» WHAT TO DO
Because only the text is wanted, repeat the records below exactly and omit the pictures.

+++ MATERIALS PROVIDED +++

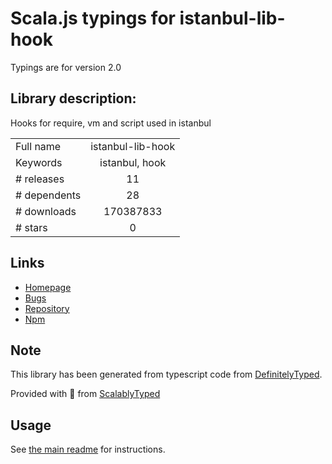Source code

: 
# Scala.js typings for istanbul-lib-hook

Typings are for version 2.0

## Library description:
Hooks for require, vm and script used in istanbul

|                    |                 |
| ------------------ | :-------------: |
| Full name          | istanbul-lib-hook |
| Keywords           | istanbul, hook |
| # releases         | 11 |
| # dependents       | 28 |
| # downloads        | 170387833 |
| # stars            | 0 |

## Links
- [Homepage](https://istanbul.js.org/)
- [Bugs](https://github.com/istanbuljs/istanbuljs/issues)
- [Repository](https://github.com/istanbuljs/istanbuljs)
- [Npm](https://www.npmjs.com/package/istanbul-lib-hook)
    


## Note
This library has been generated from typescript code from [DefinitelyTyped](https://definitelytyped.org).

Provided with :purple_heart: from [ScalablyTyped](https://github.com/oyvindberg/ScalablyTyped)

## Usage
See [the main readme](../../readme.md) for instructions.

+++

» REPLY
Source code

: 
# Scala.js typings for istanbul-lib-hook

Typings are for version 2.0

## Library description:
Hooks for require, vm and script used in istanbul

|                    |                 |
| ------------------ | :-------------: |
| Full name          | istanbul-lib-hook |
| Keywords           | istanbul, hook |
| # releases         | 11 |
| # dependents       | 28 |
| # downloads        | 170387833 |
| # stars            | 0 |

## Links
- [Homepage](https://istanbul.js.org/)
- [Bugs](https://github.com/istanbuljs/istanbuljs/issues)
- [Repository](https://github.com/istanbuljs/istanbuljs)
- [Npm](https://www.npmjs.com/package/istanbul-lib-hook)
    


## Note
This library has been generated from typescript code from [DefinitelyTyped](https://definitelytyped.org).

Provided with :purple_heart: from [ScalablyTyped](https://github.com/oyvindberg/ScalablyTyped)

## Usage
See [the main readme](../../readme.md) for instructions.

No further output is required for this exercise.